*TASK REQUIREMENTS:* List all lines of the data containing the word "push".
= = = =
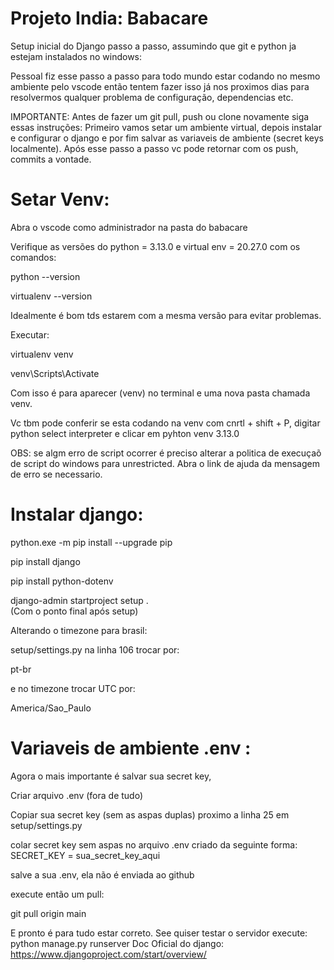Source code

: # Projeto India: Babacare


Setup inicial do Django passo a passo, assumindo que git e python ja estejam instalados no windows: 

Pessoal fiz esse passo a passo para todo mundo estar codando no mesmo ambiente pelo vscode então tentem fazer isso já nos proximos dias
para resolvermos qualquer problema de configuração, dependencias etc.

IMPORTANTE: Antes de fazer um git pull, push ou clone novamente siga essas instruções:
Primeiro vamos setar um ambiente virtual, depois instalar e configurar o django e por fim salvar as variaveis de ambiente
(secret keys localmente). Após esse passo a passo vc pode retornar com os push, commits a vontade.  

# Setar Venv:

Abra o vscode como administrador na pasta do babacare

Verifique as versões do python = 3.13.0 e virtual env = 20.27.0 com os comandos:

python --version

virtualenv --version

Idealmente é bom tds estarem com a mesma versão para evitar problemas. 

Executar:

virtualenv venv

venv\Scripts\Activate

Com isso é para aparecer (venv) no terminal e uma nova pasta chamada venv. 

Vc tbm pode conferir se esta  codando na venv com cnrtl + shift + P, digitar python select interpreter e clicar em pyhton venv 3.13.0

OBS: se algm erro de script ocorrer é preciso alterar a politica de execuçaõ de script do windows para unrestricted. Abra o link de ajuda da mensagem de erro se necessario. 

# Instalar django: 

python.exe -m pip install --upgrade pip

pip install django 

pip install python-dotenv

django-admin startproject setup .  
(Com o ponto final após setup)

Alterando o timezone para brasil:

setup/settings.py na linha 106 trocar por: 

pt-br

e no timezone trocar UTC por:

America/Sao_Paulo


# Variaveis de ambiente .env :

Agora o mais importante é salvar sua secret key,

Criar arquivo .env (fora de tudo)

Copiar sua secret key (sem as aspas duplas) proximo a linha 25 em setup/settings.py

colar secret key sem aspas no arquivo .env criado da seguinte forma: SECRET_KEY = sua_secret_key_aqui

salve a sua .env, ela não é enviada ao github

execute então um pull:

git pull origin main

E pronto é para tudo estar correto.
See quiser testar o servidor execute: python manage.py runserver
Doc Oficial do django: https://www.djangoproject.com/start/overview/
= = = =
*EXERCISE SOLUTION:*
IMPORTANTE: Antes de fazer um git pull, push ou clone novamente siga essas instruções:
(secret keys localmente). Após esse passo a passo vc pode retornar com os push, commits a vontade.  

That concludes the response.